Monday, February 25, 2008

Bone Chapel, Church of the Capuchins


" The cemetery is beneath the church, but entirely above ground, and lighted by a row of iron-grated windows without glass. A corridor runs along beside these windows, and gives access to three or four vaulted recesses, or chapels, of considerable breadth and height, the floor of which consists of the consecrated earth of Jerusalem"(192)

"But, as the cemetery is small, and it is a precious privilege to sleep in holy ground, the brotherhood are immemorially accustomed, when one of their number dies, to take the longest buried skeleton out of the oldest grave, and lay the new slumberer there instead."(192)

"The arrangement of the unearthed skeletons is what makes the special interest of the cemetery. The arched and vaulted walls of the burial-recesses are supported by massive pillars and pilasters, made of thigh-bones and skulls..."(193)

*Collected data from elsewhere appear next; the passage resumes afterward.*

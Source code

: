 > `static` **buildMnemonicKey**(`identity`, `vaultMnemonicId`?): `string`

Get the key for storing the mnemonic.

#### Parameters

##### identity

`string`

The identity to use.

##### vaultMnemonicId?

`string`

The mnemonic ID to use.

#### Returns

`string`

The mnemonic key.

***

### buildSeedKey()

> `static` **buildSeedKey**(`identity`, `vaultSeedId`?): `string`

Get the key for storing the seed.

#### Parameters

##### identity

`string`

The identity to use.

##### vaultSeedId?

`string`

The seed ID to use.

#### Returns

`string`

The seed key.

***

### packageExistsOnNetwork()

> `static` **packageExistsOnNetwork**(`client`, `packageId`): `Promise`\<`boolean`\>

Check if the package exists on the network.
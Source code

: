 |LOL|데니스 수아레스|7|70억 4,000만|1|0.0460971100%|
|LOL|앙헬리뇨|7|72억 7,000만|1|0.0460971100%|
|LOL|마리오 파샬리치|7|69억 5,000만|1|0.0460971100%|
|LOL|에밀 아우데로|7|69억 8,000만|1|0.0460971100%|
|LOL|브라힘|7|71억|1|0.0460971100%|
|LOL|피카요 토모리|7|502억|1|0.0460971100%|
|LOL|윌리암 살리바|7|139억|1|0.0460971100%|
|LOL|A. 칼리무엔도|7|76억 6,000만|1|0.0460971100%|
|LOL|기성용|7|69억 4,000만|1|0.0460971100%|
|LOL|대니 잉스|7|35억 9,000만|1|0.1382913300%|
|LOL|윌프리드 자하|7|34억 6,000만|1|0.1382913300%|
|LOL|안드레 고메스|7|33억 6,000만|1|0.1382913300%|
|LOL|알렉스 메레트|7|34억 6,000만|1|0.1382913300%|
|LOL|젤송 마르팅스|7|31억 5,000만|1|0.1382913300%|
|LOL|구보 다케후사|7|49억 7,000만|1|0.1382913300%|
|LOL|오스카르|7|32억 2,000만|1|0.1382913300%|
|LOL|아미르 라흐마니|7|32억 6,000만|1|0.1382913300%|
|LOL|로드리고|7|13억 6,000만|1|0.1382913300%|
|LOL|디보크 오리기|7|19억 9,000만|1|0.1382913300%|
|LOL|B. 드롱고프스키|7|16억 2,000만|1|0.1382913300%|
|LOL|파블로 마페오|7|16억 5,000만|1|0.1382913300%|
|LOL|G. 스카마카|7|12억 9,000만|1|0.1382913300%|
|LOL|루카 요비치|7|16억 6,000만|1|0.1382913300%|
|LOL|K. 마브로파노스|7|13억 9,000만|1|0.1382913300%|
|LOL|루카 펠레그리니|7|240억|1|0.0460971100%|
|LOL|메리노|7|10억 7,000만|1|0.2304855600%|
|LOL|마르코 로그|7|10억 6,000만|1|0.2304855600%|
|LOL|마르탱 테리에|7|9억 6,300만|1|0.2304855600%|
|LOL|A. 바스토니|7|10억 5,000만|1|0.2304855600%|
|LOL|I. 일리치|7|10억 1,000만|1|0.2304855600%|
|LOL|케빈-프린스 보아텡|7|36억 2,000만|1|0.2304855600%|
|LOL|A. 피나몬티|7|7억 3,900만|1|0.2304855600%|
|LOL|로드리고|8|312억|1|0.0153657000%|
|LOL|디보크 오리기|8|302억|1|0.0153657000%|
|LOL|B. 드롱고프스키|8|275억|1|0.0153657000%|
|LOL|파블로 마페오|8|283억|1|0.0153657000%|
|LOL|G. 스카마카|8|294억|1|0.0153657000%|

"...the whole material of the structure appears to be of a similar kind; and the knobs and embossed ornaments of this strange architecture are represented by the joints of the spine, and, the more delicate tracery, by the smaller bones of the human frame."(193)

"On some of the skulls there are inscriptions, purporting that such a monk, who formerly made use of that particular head-piece, died on such a day and year; but vastly the greater number are piled up indistinguishably into the architectural design, like the many deaths that make up the one glory of a victory."(193)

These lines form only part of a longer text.